RECORDS PROVIDED

================

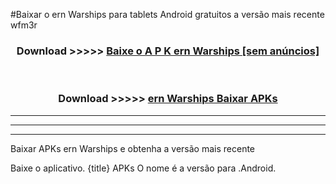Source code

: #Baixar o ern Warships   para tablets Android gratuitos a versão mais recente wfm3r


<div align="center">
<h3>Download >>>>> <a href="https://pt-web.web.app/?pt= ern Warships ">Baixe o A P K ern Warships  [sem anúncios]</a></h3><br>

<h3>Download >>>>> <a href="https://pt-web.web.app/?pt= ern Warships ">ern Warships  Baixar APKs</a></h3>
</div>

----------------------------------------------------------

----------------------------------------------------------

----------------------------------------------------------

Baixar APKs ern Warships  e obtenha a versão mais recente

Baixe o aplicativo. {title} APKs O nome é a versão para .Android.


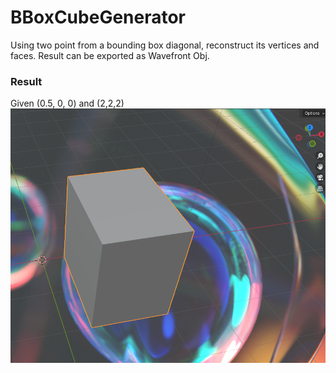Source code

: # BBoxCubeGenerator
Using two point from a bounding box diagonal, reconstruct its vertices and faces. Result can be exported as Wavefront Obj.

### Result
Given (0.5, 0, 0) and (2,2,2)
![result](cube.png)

================

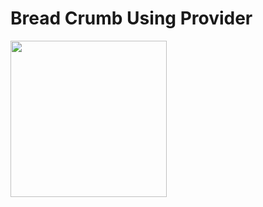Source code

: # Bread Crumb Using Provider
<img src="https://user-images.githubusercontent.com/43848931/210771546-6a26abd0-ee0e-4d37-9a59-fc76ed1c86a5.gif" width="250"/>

================

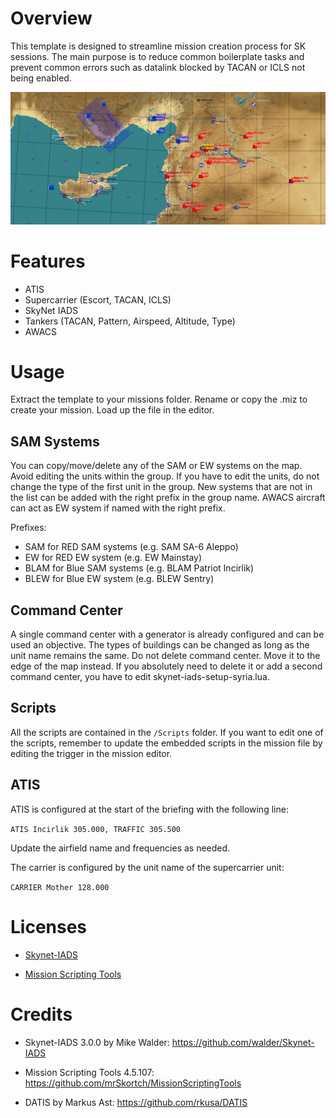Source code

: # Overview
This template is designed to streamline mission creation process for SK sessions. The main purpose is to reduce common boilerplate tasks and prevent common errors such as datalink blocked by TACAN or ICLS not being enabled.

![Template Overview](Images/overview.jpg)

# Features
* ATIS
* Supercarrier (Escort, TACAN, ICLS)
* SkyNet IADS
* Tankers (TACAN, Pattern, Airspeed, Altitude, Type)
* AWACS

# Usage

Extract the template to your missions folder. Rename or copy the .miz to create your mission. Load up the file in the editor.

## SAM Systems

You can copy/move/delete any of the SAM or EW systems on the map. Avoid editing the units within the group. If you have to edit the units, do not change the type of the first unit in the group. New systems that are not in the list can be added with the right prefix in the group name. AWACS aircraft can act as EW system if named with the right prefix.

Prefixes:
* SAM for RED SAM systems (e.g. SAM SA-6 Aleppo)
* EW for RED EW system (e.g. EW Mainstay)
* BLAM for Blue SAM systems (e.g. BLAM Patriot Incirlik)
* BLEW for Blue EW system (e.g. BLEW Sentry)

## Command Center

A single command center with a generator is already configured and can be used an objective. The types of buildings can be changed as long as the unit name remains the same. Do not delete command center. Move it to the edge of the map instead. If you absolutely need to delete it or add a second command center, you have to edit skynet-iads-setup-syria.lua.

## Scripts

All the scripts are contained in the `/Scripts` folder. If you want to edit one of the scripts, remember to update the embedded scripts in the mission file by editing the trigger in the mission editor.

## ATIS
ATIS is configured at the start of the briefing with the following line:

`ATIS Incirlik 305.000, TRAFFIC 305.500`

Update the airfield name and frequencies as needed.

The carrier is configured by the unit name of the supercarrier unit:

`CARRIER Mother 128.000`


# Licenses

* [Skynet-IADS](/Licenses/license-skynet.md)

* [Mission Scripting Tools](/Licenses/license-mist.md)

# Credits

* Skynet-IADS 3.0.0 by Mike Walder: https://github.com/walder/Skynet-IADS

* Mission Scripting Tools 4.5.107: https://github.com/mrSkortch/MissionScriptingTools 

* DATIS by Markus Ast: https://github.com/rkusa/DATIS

================

TASK OBJECTIVE
Reproduce exactly the stretch of the material above that starts at the line with "Incirlik 305.000, TRAFFIC" and ends at the line with "Markus Ast: https://github.com/rkusa/DATIS", both included, and nothing else.

OUTPUT
`ATIS Incirlik 305.000, TRAFFIC 305.500`

Update the airfield name and frequencies as needed.

The carrier is configured by the unit name of the supercarrier unit:

`CARRIER Mother 128.000`


# Licenses

* [Skynet-IADS](/Licenses/license-skynet.md)

* [Mission Scripting Tools](/Licenses/license-mist.md)

# Credits

* Skynet-IADS 3.0.0 by Mike Walder: https://github.com/walder/Skynet-IADS

* Mission Scripting Tools 4.5.107: https://github.com/mrSkortch/MissionScriptingTools 

* DATIS by Markus Ast: https://github.com/rkusa/DATIS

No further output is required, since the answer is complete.